The two-word shortening of the name told me he knew exactly what I was talking about. A check and a raise. Brendan walked behind Marshall’s desk, punched several keys, and the screens quickly changed. He scanned them and then began reciting values like a robot. He finished with his assessment, which Marshall neither wanted nor cared about. “Dead weight. No production. It’s a total of five farms and the dirt is worth more than any possible coffee production as those ignorant people have never recovered from the mudslide that put them out of business in the first place—along with that stubborn old man who, I imagine, wishes he had sold now. Might find a possible buyer in a rum company looking for sugarcane soil.”

Amanda sat across from me. Legs crossed. The beginnings of a slight smirk. She was enjoying herself. Marshall leaned on the front of his desk, one leg to the side, his foot off the ground. The total value of his suit, shoes, and watch was hovering around two hundred and fifty. He spoke to Brendan while never taking his eyes off me. He knew the answer without asking. “And what’s the value of that dirt to the right buyer?”

Brendan checked his screens. “Five. Maybe six.”

Marshall considered his cards. Then raised. “Seven.” The smiled spread across his face as he expected me to fold. I paused and turned to Amanda, who shook her head ever so slightly. Marshall saw something he must not have liked in my eyes because he raised again. He tapped the table. “Closing in seventy-two hours.”

I stepped toward Marshall into his personal space—which he did not like—and extended my hand, shaking his firmly. “Deal.”

I walked to the door and turned to stare at two ashen white faces and one smiling. Guess I don’t need to tell you who was smiling.

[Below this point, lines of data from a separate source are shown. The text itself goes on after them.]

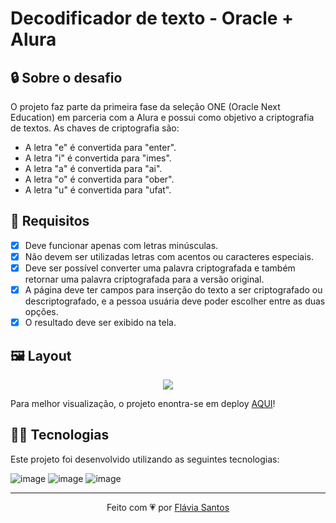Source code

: # Decodificador de texto - Oracle + Alura 

## 🔒 Sobre o desafio
O projeto faz parte da primeira fase da seleção ONE (Oracle Next Education) em parceria com a Alura e possui como objetivo a criptografia de textos.
As chaves de criptografia são:
- A letra "e" é convertida para "enter".
- A letra "i" é convertida para "imes".
- A letra "a" é convertida para "ai".
- A letra "o" é convertida para "ober".
- A letra "u" é convertida para "ufat".

## 📝 Requisitos
- [X] Deve funcionar apenas com letras minúsculas.
- [X] Não devem ser utilizadas letras com acentos ou caracteres especiais.
- [X] Deve ser possível converter uma palavra criptografada e também retornar uma palavra criptografada para a versão original.
- [X] A página deve ter campos para inserção do texto a ser criptografado ou descriptografado, e a pessoa usuária deve poder escolher entre as duas opções.
- [X] O resultado deve ser exibido na tela.

## 🖼️ Layout
<p align="center">
  <img src="https://user-images.githubusercontent.com/101022170/209724013-97371425-47cb-4377-a292-e2cccd4ddb29.png">
</p>

Para melhor visualização, o projeto enontra-se em deploy [AQUI](https://flaviarafaelle.github.io/challenge-decodificador/)!

## 👩‍💻 Tecnologias
Este projeto foi desenvolvido utilizando as seguintes tecnologias:

![image](https://img.shields.io/badge/HTML5-E34F26?style=for-the-badge&logo=html5&logoColor=white)
![image](https://img.shields.io/badge/CSS3-1572B6?style=for-the-badge&logo=css3&logoColor=white)
![image](https://img.shields.io/badge/JavaScript-323330?style=for-the-badge&logo=javascript&logoColor=F7DF1E)

---
<p align="center">
  Feito com 💗 por <a href="https://github.com/flaviarafaelle">Flávia Santos</a>
</p>
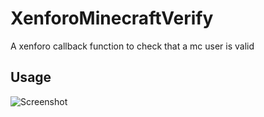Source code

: # XenforoMinecraftVerify
A xenforo callback function to check that a mc user is valid

## Usage
![Screenshot](http://i.imgur.com/icA5sWZ.png)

I returned to Miami and knocked on Colin’s door. I had three days to find a lot of money. I had about half in the bank. I still owned my childhood home across from the beach in Jacksonville. My shack in Bimini. And I felt I could get a loan from Colin, but I needed to do some digging first. Zaul answered the door, shadowed by Colin. “Was wondering if you felt like flexing those muscles.”

“Sure.”

Two hours later, Colin, Zaul, and I walked into the San Angeles Catholic Chapel on the northern tip of Bimini. They’d ceased services here decades ago and now used the chapel only for weddings. It was tucked into the trees but backed up to the beach just a few yards away. Making sure we were alone, Zaul and I slid the stone altar out of the way and began hacking at the floor with an ax and a pick. The double layer of boards beneath the tile were solid, reminding me that when I’d buried this money, I’d buried it. Zaul swung with an apparent glee at the thought of tearing something up and finding money. He smashed through the floor and there beneath sat my duffel bag and my $250,000. He unzipped the bag. “Good thing I didn’t know that was here until now.”

I smiled.

He was stepping out of the hole when I pointed at the concrete below him. He shrugged. “More?”

“Let’s just call it a hunch.”

Zaul began breaking up the concrete while I sat on the front pew and remembered my friend Hack and how he loved cigarettes and a good cup of coffee. When Zaul’s pick smashed through the floor into a cavity beneath him, he looked at me with wide eyes. I told him, “Be careful. I’m not real sure what’s down there.”

An hour later, Zaul had unearthed four large trunks. “Jamaican Rum” had been stamped on the top. We lined them up and pried off the top of the first. Zaul’s jaw dropped. “That’s a lot of money.”

The other three were just like it. Colin smiled. “Always loved that old guy.”

Zaul looked up at me. “What’re you planning on doing with all this?”

I smiled at Colin, then Zaul. “How would you like to learn the coffee business?”

*  *  *

After seventy-one hours and fifty-three minutes, I pushed a cart carrying five duffel bags into Marshall’s building and rode the elevator to the top. The receptionist didn’t protest as I walked by. Marshall was standing at the window. Three men in suits I did not know sat busying themselves with a pile of papers at the conference table. I pushed in the cart prompting Marshall to acknowledge it and then me. Amanda and Brendan followed me in.